É possível que o ataque ao erário brasileiro venha a custar mais caro que todos os programas de reparações de todos os povos europeus vitimados pelo comunismo em ditaduras que duraram quase meio século. Na Alemanha, por exemplo, um projeto de 2007 dava algo como R$ 700 mensais a quem passou mais de seis meses na cadeia e tinha renda baixa (repetindo, renda baixa). Na República Tcheca, o benefício dos ex-presos não pode passar de R$ 350 mensais.

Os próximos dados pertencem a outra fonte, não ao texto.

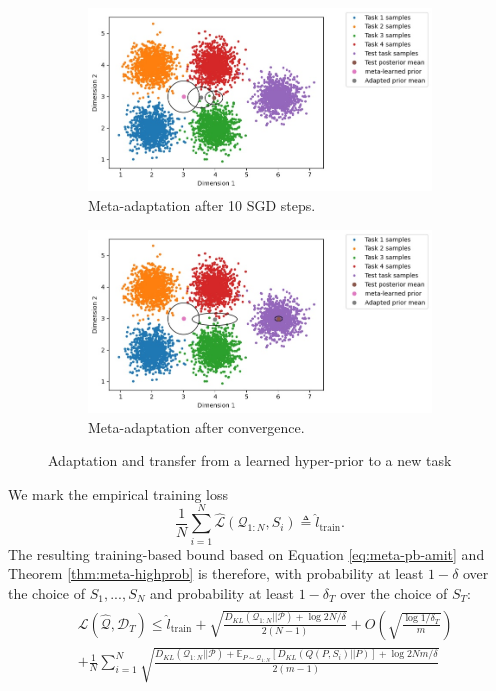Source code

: \documentclass{article}
\theoremstyle{definition}
\newcommand{\Expect}[2]{\mathbb{E}_{#1}\left [#2 \right ]}
\begin{document}
\begin{figure}[h!]
	\centering
	\begin{subfigure}[b]{0.49\textwidth}
		\centering
		\includegraphics[width=\textwidth]{toy_example_aml_mid.JPG}
		\caption{Meta-adaptation after 10 SGD steps.}
	\end{subfigure}
	\hfill
	\begin{subfigure}[b]{0.49\textwidth}
		\centering
		\includegraphics[width=\textwidth]{toy_example_aml_fin.JPG}
		\caption{Meta-adaptation after convergence.}	 	
	\end{subfigure}
	\hfill
	\caption{Adaptation and transfer from a learned hyper-prior to a new task}	 
	\label{fig:ex-aml}
\end{figure}

We mark the empirical training loss $$\frac{1}{N}\sum_{i=1}^{N}\hat{\mathcal{L}}(\mathcal{Q}_{1:N},S_i)\triangleq \hat{l}_{\mathrm{train}}.$$
The resulting training-based bound based on Equation \ref{eq:meta-pb-amit} and Theorem \ref{thm:meta-highprob} is therefore, with probability at least $1-\delta$ over the choice of $S_1,...,S_N$ and probability at least $1-\delta_T$ over the choice of $S_T$:
\begin{align} \label{eq:comparison-bound-base}
\begin{split}
&\mathcal{L}(\hat{\mathcal{Q}},\mathcal{D}_T)\leq \hat{l}_{\mathrm{train}} + \sqrt{\frac{D_{KL}(\mathcal{Q}_{1:N}||\mathcal{P})+\log2N/\delta}{2(N-1)}}
+O\left (\sqrt{\frac{\log{1/\delta_T}}{m}}\right ) \\
&+\frac{1}{N}\sum_{i=1}^{N}\sqrt{\frac{D_{KL}(\mathcal{Q}_{1:N}||\mathcal{P})+\Expect{P\sim \mathcal{Q}_{1:N}}{D_{KL}(Q(P,S_i)||P)}+\log{2Nm/\delta}}{2(m-1)}}
\end{split}
\end{align}
\end{document}
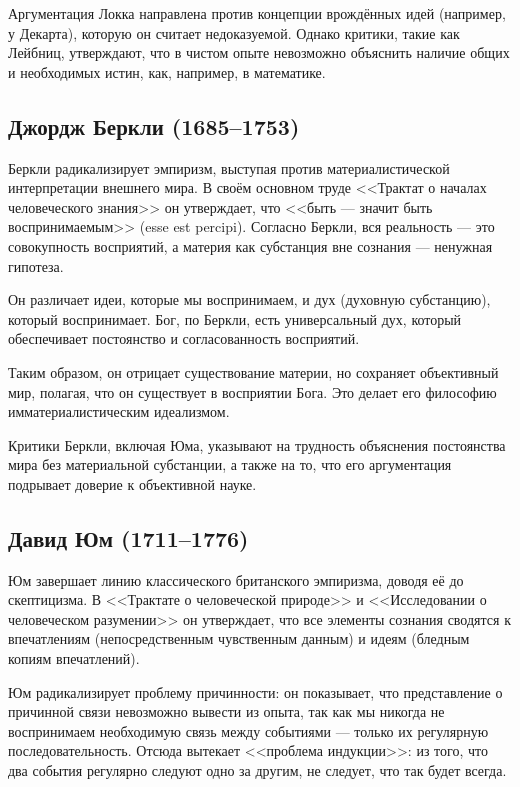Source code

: \documentclass[12pt,a4paper]{article}
\begin{document}
	Аргументация Локка направлена против концепции врождённых идей (например, у Декарта), которую он считает недоказуемой. Однако критики, такие как Лейбниц, утверждают, что в чистом опыте невозможно объяснить наличие общих и необходимых истин, как, например, в математике.
	
	\subsection{Джордж Беркли (1685–1753)}
	
	Беркли радикализирует эмпиризм, выступая против материалистической интерпретации внешнего мира. В своём основном труде <<Трактат о началах человеческого знания>> он утверждает, что <<быть — значит быть воспринимаемым>> (esse est percipi). Согласно Беркли, вся реальность — это совокупность восприятий, а материя как субстанция вне сознания — ненужная гипотеза.
	
	Он различает идеи, которые мы воспринимаем, и дух (духовную субстанцию), который воспринимает. Бог, по Беркли, есть универсальный дух, который обеспечивает постоянство и согласованность восприятий.
	
	Таким образом, он отрицает существование материи, но сохраняет объективный мир, полагая, что он существует в восприятии Бога. Это делает его философию имматериалистическим идеализмом.
	
	Критики Беркли, включая Юма, указывают на трудность объяснения постоянства мира без материальной субстанции, а также на то, что его аргументация подрывает доверие к объективной науке.
	
	\subsection{Давид Юм (1711–1776)}
	Юм завершает линию классического британского эмпиризма, доводя её до скептицизма. В <<Трактате о человеческой природе>> и <<Исследовании о человеческом разумении>> он утверждает, что все элементы сознания сводятся к впечатлениям (непосредственным чувственным данным) и идеям (бледным копиям впечатлений).
	
	Юм радикализирует проблему причинности: он показывает, что представление о причинной связи невозможно вывести из опыта, так как мы никогда не воспринимаем необходимую связь между событиями — только их регулярную последовательность. Отсюда вытекает <<проблема индукции>>: из того, что два события регулярно следуют одно за другим, не следует, что так будет всегда.
	
\end{document}
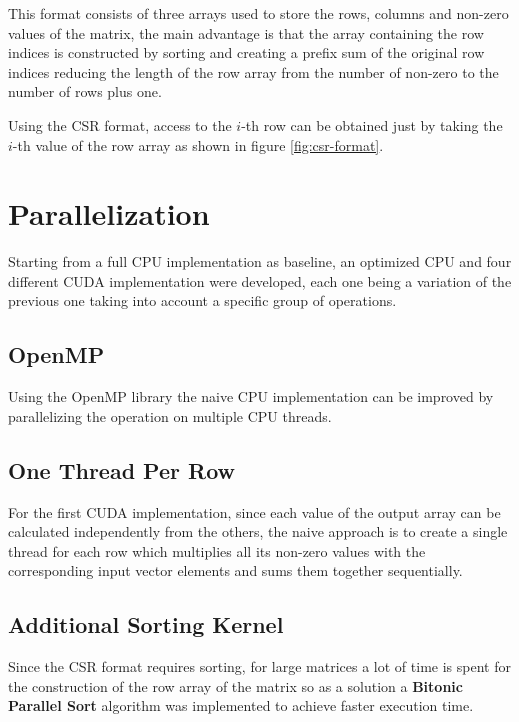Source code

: \documentclass[conference]{IEEEtran}
\begin{document}
    This format consists of three arrays used to store the rows, columns and
    non-zero values of the matrix, the main advantage is that the array
    containing the row indices is constructed by sorting and creating a prefix
    sum of the original row indices reducing the length of the row array from
    the number of non-zero to the number of rows plus one.

    Using the CSR format, access to the $i$-th row can be obtained just by
    taking the $i$-th value of the row array as shown in figure
    \ref{fig:csr-format}.

    \section{Parallelization}

    Starting from a full CPU implementation as baseline, an optimized CPU and
    four different CUDA implementation were developed, each one being a
    variation of the previous one taking into account a specific group of
    operations.

    \subsection{OpenMP}

    Using the OpenMP library the naive CPU implementation can be improved by
    parallelizing the operation on multiple CPU threads.

    \subsection{One Thread Per Row}

    For the first CUDA implementation, since each value of the output array can
    be calculated independently from the others, the naive approach is to
    create a single thread for each row which multiplies all its non-zero
    values with the corresponding input vector elements and sums them together
    sequentially.

    \subsection{Additional Sorting Kernel}

    Since the CSR format requires sorting, for large matrices a lot of time is
    spent for the construction of the row array of the matrix so as a solution
    a \textbf{Bitonic Parallel Sort} algorithm was implemented to achieve
    faster execution time.
\end{document}
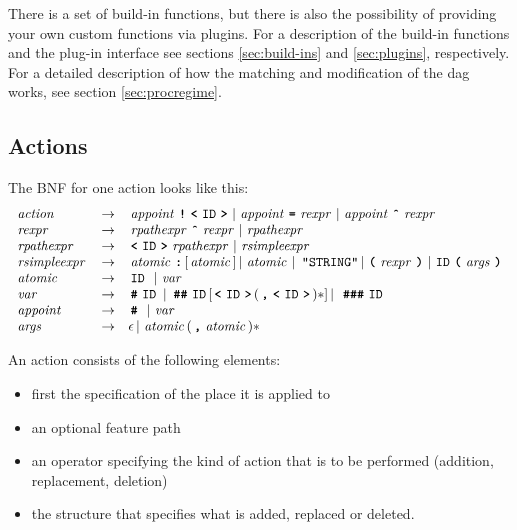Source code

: \documentclass[11pt,a4paper]{article}
\begin{document}
There is a set of build-in functions, but there is also the possibility of
providing your own custom functions via plugins. For a description of the
build-in functions and the plug-in interface see sections \ref{sec:build-ins}
and \ref{sec:plugins}, respectively. For a detailed description of how the
matching and modification of the dag works, see section \ref{sec:procregime}.

\subsection{Actions}

The BNF for one action looks like this:
\[
\begin{array}{lcl}
\nt{action} & \rightarrow & \nt{appoint} \tok{!} \tok{<}\id \tok{>} \BAR
\nt{appoint} \tok{=} \nt{rexpr} \BAR  \nt{appoint} \tok{\^{}} \nt{rexpr}\\
\nt{rexpr} & \rightarrow &
  \nt{rpathexpr} \tok{\^{}} \nt{rexpr} \BAR
  \nt{rpathexpr}\\
\nt{rpathexpr} & \rightarrow &
  \tok{<}\id \tok{>} \nt{rpathexpr} \BAR
  \nt{rsimpleexpr}\\
\nt{rsimpleexpr} & \rightarrow &
  \nt{atomic} \tok{:} [ \nt{atomic} ] \BAR
  \nt{atomic} \BAR \ \verb$"STRING"$  \BAR
  \tok{(} \nt{rexpr} \tok{)} \BAR
  \id\tok{(}\nt{args}\tok{)}\\
\nt{atomic} & \rightarrow & \id \ \BAR \nt{var}\\
\nt{var} & \rightarrow &
  \tok{\#}\id \ \mbox{\textbar}
  \ \tok{\#\#}\id [ \tok{<}\id \tok{>} ( \tok{,} \tok{<}\id \tok{>} )* ] \BAR
  \ \tok{\#\#\#}\id \\
\nt{appoint} & \rightarrow & \tok{\#}  \ \BAR \nt{var}\\
\nt{args} & \rightarrow & \epsilon
  \BAR \nt{atomic} (\tok{,} \nt{atomic})*
\end{array}
\]

An action consists of the following elements:
\begin{itemize}
\item first the specification of the place it is applied to
\item an optional feature path
\item an operator specifying the kind of action that is
  to be performed (addition, replacement, deletion)
\item the structure that specifies what is added, replaced or deleted.
\end{itemize}
\end{document}
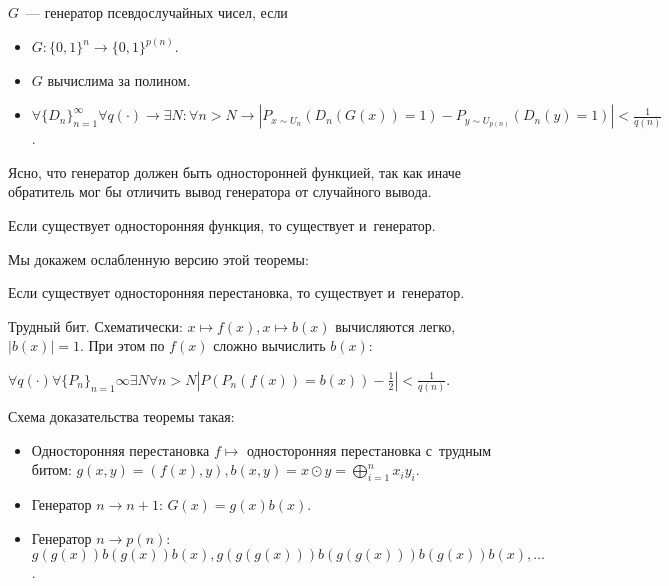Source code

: \documentclass{article}
\begin{document}
\begin{definition}
	$G$~--- генератор псевдослучайных чисел, если
	\begin{itemize}
		\item $G: \{0, 1\}^n \rightarrow \{0, 1\}^{p(n)}$.
		\item $G$ вычислима за полином.
		\item $\forall \{D_n\}_{n=1}^{\infty} \forall q(\cdot) \rightarrow
			\exists N: \forall n > N \rightarrow \left| P_{x \sim U_n}(D_n(G(x)) = 1)
			- P_{y \sim U_{p(n)}}(D_n(y) = 1) \right| < \frac{1}{q(n)}$.
	\end{itemize}
\end{definition}

Ясно, что генератор должен быть односторонней функцией, так как иначе обратитель
мог бы отличить вывод генератора от случайного вывода.

\begin{theorem}
	Если существует односторонняя функция, то существует и~генератор.
\end{theorem}

Мы докажем ослабленную версию этой теоремы:

\begin{theorem}
	Если существует односторонняя перестановка, то существует и~генератор.
\end{theorem}

\begin{definition}
	Трудный бит. Схематически: $x \mapsto f(x), x \mapsto b(x)$ вычисляются
	легко, $|b(x)| = 1$. При этом по $f(x)$ сложно вычислить $b(x)$:

	$\forall q(\cdot) \forall\{ P_n \}_{n=1}{\infty} \exists N \forall n > N
	|P(P_n(f(x)) = b(x)) - \frac{1}{2}| < \frac{1}{q(n)}$.
\end{definition}

Схема доказательства теоремы такая:
\begin{itemize}
	\item Односторонняя перестановка $f \mapsto$ односторонняя перестановка
		с~трудным битом: $g(x, y) = (f(x), y), b(x, y) = x \odot y =
		\bigoplus\limits_{i=1}^n x_i y_i$.
	\item Генератор $n \rightarrow n + 1$: $G(x) = g(x) b(x)$.
	\item Генератор $n \rightarrow p(n)$: $g(g(x))b(g(x))b(x),
		g(g(g(x)))b(g(g(x)))b(g(x))b(x), \ldots$.
\end{itemize}
\end{document}
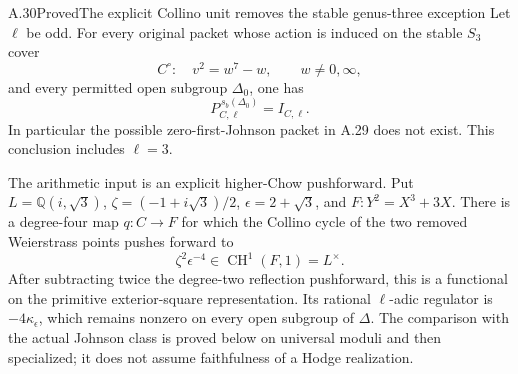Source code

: \begin{statement}{A.30}{Proved}{The explicit Collino unit removes the stable genus-three exception}
Let $\ell$ be odd. For every original packet whose action is
induced on the stable $S_3$ cover
\[
                  C^\circ:\quad v^2=w^7-w,\qquad w\ne0,\infty,
\]
and every permitted open subgroup $\Delta_0$, one has
\[
                    P_{C,\ell}^{\,s_b(\Delta_0)}=I_{C,\ell}.
                                                        \tag{A.30.1}
\]
In particular the possible zero-first-Johnson packet in A.29
does not exist. This conclusion includes $\ell=3$.

The arithmetic input is an explicit higher-Chow pushforward.
Put $L=\mathbb Q(i,\sqrt3)$, $\zeta=(-1+i\sqrt3)/2$,
$\epsilon=2+\sqrt3$, and $F:Y^2=X^3+3X$. There is a
degree-four map $q:C\to F$ for which the Collino cycle of
the two removed Weierstrass points pushes forward to
\[
                  \zeta^2\epsilon^{-4}\in
                    \operatorname{CH}^1(F,1)=L^\times.
                                                        \tag{A.30.2}
\]
After subtracting twice the degree-two reflection
pushforward, this is a functional on the primitive
exterior-square representation. Its rational
$\ell$-adic regulator is $-4\kappa_\epsilon$, which
remains nonzero on every open subgroup of $\Delta$.
The comparison with the actual Johnson class is proved
below on universal moduli and then specialized; it does
not assume faithfulness of a Hodge realization.
\end{statement}
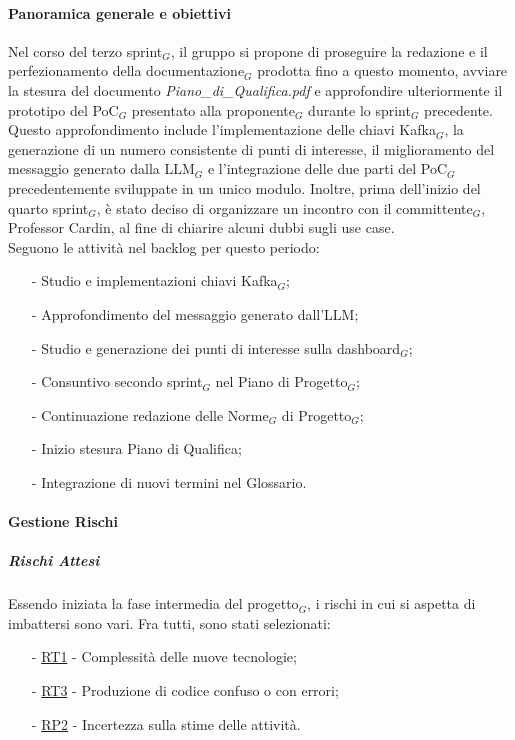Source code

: \documentclass[10pt]{article}
\begin{document}
{{{{    \paragraph{Panoramica generale e obiettivi}\mbox{}\vspace{0.4em}

    Nel corso del terzo sprint$_G$, il gruppo si propone di proseguire la redazione e il perfezionamento della documentazione$_G$ prodotta fino a questo momento, avviare la stesura del documento \textit{Piano\_di\_Qualifica.pdf} e approfondire ulteriormente il prototipo del PoC$_G$ presentato alla proponente$_G$ durante lo sprint$_G$ precedente. Questo approfondimento include l'implementazione delle chiavi Kafka$_G$, la generazione di un numero consistente di punti di interesse, il miglioramento del messaggio generato dalla LLM$_G$ e l'integrazione delle due parti del PoC$_G$ precedentemente sviluppate in un unico modulo. Inoltre, prima dell'inizio del quarto sprint$_G$, è stato deciso di organizzare un incontro con il committente$_G$, Professor Cardin, al fine di chiarire alcuni dubbi sugli use case.\\
    Seguono le attività nel backlog per questo periodo:
    \vspace{-0.5em}
    \begin{itemize}
    \setlength\itemsep{-0.2em}
    \item [-] Studio e implementazioni chiavi Kafka$_G$;
    \item [-] Approfondimento del messaggio generato dall'LLM;
    \item [-] Studio e generazione dei punti di interesse sulla dashboard$_G$;
    \item [-] Consuntivo secondo sprint$_G$ nel Piano di Progetto$_G$;
    \item [-] Continuazione redazione delle Norme$_G$ di Progetto$_G$;
    \item [-] Inizio stesura Piano di Qualifica;
    \item [-] Integrazione di nuovi termini nel Glossario.
    \end{itemize}

    \paragraph{Gestione Rischi}\mbox{}
    \vspace{-1em}
    \subparagraph*{Rischi Attesi}\mbox{}
    Essendo iniziata la fase intermedia del progetto$_G$, i rischi in cui si aspetta di imbattersi sono vari. Fra tutti, sono stati selezionati:
    \vspace{-0.5em}
    \begin{itemize}
    \setlength\itemsep{-0.2em}
    \item [-] \hyperref[RT1]{RT1} - Complessità delle nuove tecnologie;
    \item [-] \hyperref[RT3]{RT3} - Produzione di codice confuso o con errori;
    \item [-] \hyperref[RP2]{RP2} - Incertezza sulla stime delle attività.
    \end{itemize}

}}}}
\end{document}
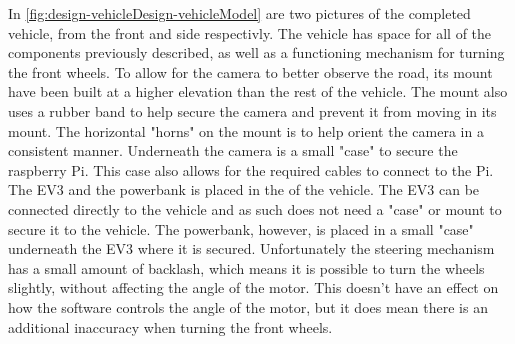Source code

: In \autoref{fig:design-vehicleDesign-vehicleModel} are two pictures of the completed vehicle, from the front and side respectivly. 
The vehicle has space for all of the components previously described, as well as a functioning mechanism for turning the front wheels. 
To allow for the camera to better observe the road, its mount have been built at a higher elevation than the rest of the vehicle. 
The mount also uses a rubber band to help secure the camera and prevent it from moving in its mount. 
The horizontal "horns" on the mount is to help orient the camera in a consistent manner.
Underneath the camera is a small "case" to secure the raspberry Pi. 
This case also allows for the required cables to connect to the Pi.
The EV3 and the powerbank is placed in the of the vehicle. 
The EV3 can be connected directly to the vehicle and as such does not need a "case" or mount to secure it to the vehicle. 
The powerbank, however, is placed in a small "case" underneath the EV3 where it is secured. 
Unfortunately the steering mechanism has a small amount of backlash, which means it is possible to turn the wheels slightly, without affecting the angle of the motor.
This doesn't have an effect on how the software controls the angle of the motor, but it does mean there is an additional inaccuracy when turning the front wheels. 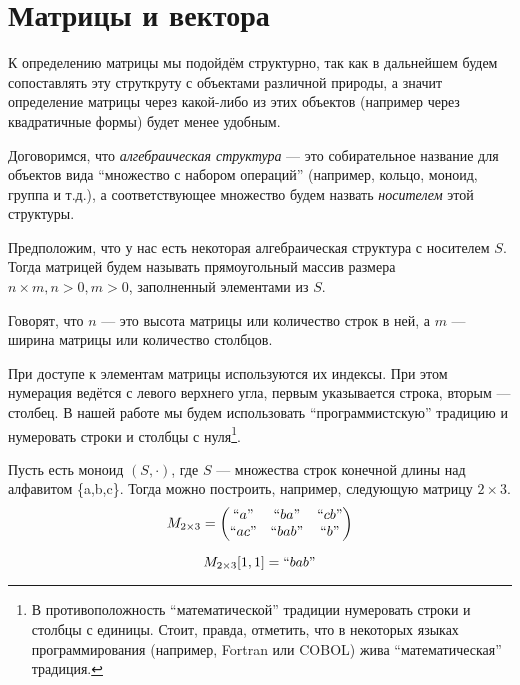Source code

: \section{Матрицы и вектора}

К определению матрицы мы подойдём структурно, так как в дальнейшем будем сопоставлять эту струткруту с объектами различной природы, а значит определение матрицы через какой-либо из этих объектов (например через квадратичные формы) будет менее удобным.

Договоримся, что \textit{алгебраическая структура} --- это собирательное название для объектов вида ``множество с набором операций'' (например, кольцо, моноид, группа и т.д.), а соответствующее множество будем назвать \textit{носителем} этой структуры.

\begin{definition}[Матрица]

Предположим, что у нас есть некоторая алгебраическая структура с носителем $S$. Тогда матрицей будем называть прямоугольный массив размера $n\times m, n > 0, m > 0$, заполненный элементами из $S$.

Говорят, что $n$ --- это высота матрицы или количество строк в ней, а $m$ --- ширина матрицы или количество столбцов.

\end{definition}

При доступе к элементам матрицы используются их индексы. При этом нумерация ведётся с левого верхнего угла, первым указывается строка, вторым --- столбец. В нашей работе мы будем использовать ``программистскую'' традицию и нумеровать строки и столбцы с нуля\footnote{В противоположность ``математической'' традиции нумеровать строки и столбцы с единицы. Стоит, правда, отметить, что в некоторых языках программирования (например, Fortran или COBOL) жива ``математическая'' традиция.}.

\begin{example}[Матрица]

Пусть есть моноид $(S,\cdot)$, где $S$ --- множества строк конечной длины над алфавитом \{a,b,c\}.
Тогда можно построить, например, следующую матрицу $2\times 3$.
$$
M_{2\times 3} = 
\begin{pmatrix}
``a" & ``ba" & ``cb" \\
``ac" & ``bab" & ``b" \\
\end{pmatrix}
$$

$$
M_{2\times 3}[1,1] = ``bab"
$$

\end{example}


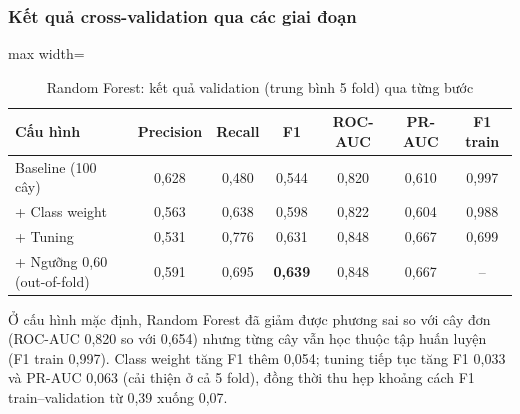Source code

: \subsubsection{Kết quả cross-validation qua các giai đoạn}
\begin{table}[H]
\centering
\small
\begin{adjustbox}{max width=\textwidth}
\begin{tabular}{|l|c|c|c|c|c|c|}
\hline
\textbf{Cấu hình} & \textbf{Precision} & \textbf{Recall} & \textbf{F1} & \textbf{ROC-AUC} & \textbf{PR-AUC} & \textbf{F1 train} \\
\hline
Baseline (100 cây) & 0,628 & 0,480 & 0,544 & 0,820 & 0,610 & 0,997 \\
\hline
+ Class weight & 0,563 & 0,638 & 0,598 & 0,822 & 0,604 & 0,988 \\
\hline
+ Tuning & 0,531 & 0,776 & 0,631 & 0,848 & 0,667 & 0,699 \\
\hline
+ Ngưỡng 0,60 (out-of-fold) & 0,591 & 0,695 & \textbf{0,639} & 0,848 & 0,667 & -- \\
\hline
\end{tabular}
\end{adjustbox}
\caption{Random Forest: kết quả validation (trung bình 5 fold) qua từng bước}
\end{table}

Ở cấu hình mặc định, Random Forest đã giảm được phương sai so với cây đơn (ROC-AUC 0,820 so với 0,654) nhưng từng cây vẫn học thuộc tập huấn luyện (F1 train 0,997). Class weight tăng F1 thêm 0,054; tuning tiếp tục tăng F1 0,033 và PR-AUC 0,063 (cải thiện ở cả 5 fold), đồng thời thu hẹp khoảng cách F1 train--validation từ 0,39 xuống 0,07.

No Chile, o governo pagou indenizações de 3 milhões de pesos (R$ 11 mil) e concedeu pensões equivalentes a R$ 500 mensais. Durante 13 anos, entre 1994 e 2007, esse programa custou US$ 1,4 bilhão. No Brasil, em oito anos, o Bolsa Ditadura custará o dobro. O regime de Pinochet matou 2.279 pessoas e violou os direitos humanos de 35 mil. Somando-se os brasileiros cassados, demitidos do serviço público, indiciados ou denunciados à Justiça chega-se a um total de 20 mil pessoas. Já foram concedidas 12 mil Bolsas Ditadura e há uma fila de 7.000 requerentes.
Os camponeses do Araguaia esperaram 35 anos pela compensação. Como Lula não é "uma pessoa comum", ficou preso 31 dias em 1979 e começou a receber sua Bolsa Ditadura oito anos depois. Desde 2003, o companheiro tem salário (R$ 11.239,24), casa, comida, avião e roupa lavada à custa da Viúva.
Mesmo assim embolsa mensalmente cerca de R$ 5.000 da Bolsa Ditadura. (Se tivesse deixado o dinheiro no banco, rendendo a Bolsa Copom, seu saldo estaria em torno de R$ 1 milhão.)
O cidadão que em 1968 perdeu a parte inferior da perna num atentado a bomba ao Consulado Americano recebe pelo INSS (por invalidez), R$ 571 mensais. Um terrorista que participou da operação ganhou uma Bolsa Ditadura de R$ 1.627.
Um militante do PC do B que sobreviveu à guerrilha e jamais foi preso, conseguiu uma pensão de R$ 2.532. Um jovem camponês que passou três meses encarcerado, teve o pai assassinado pelo Exército e deixou a região com pouco mais que a roupa do corpo, receberá uma pensão de R$ 930.
Nesses, e em muitos outros casos, Millôr Fernandes tem razão: "Quer dizer que aquilo não era ideologia, era investimento?"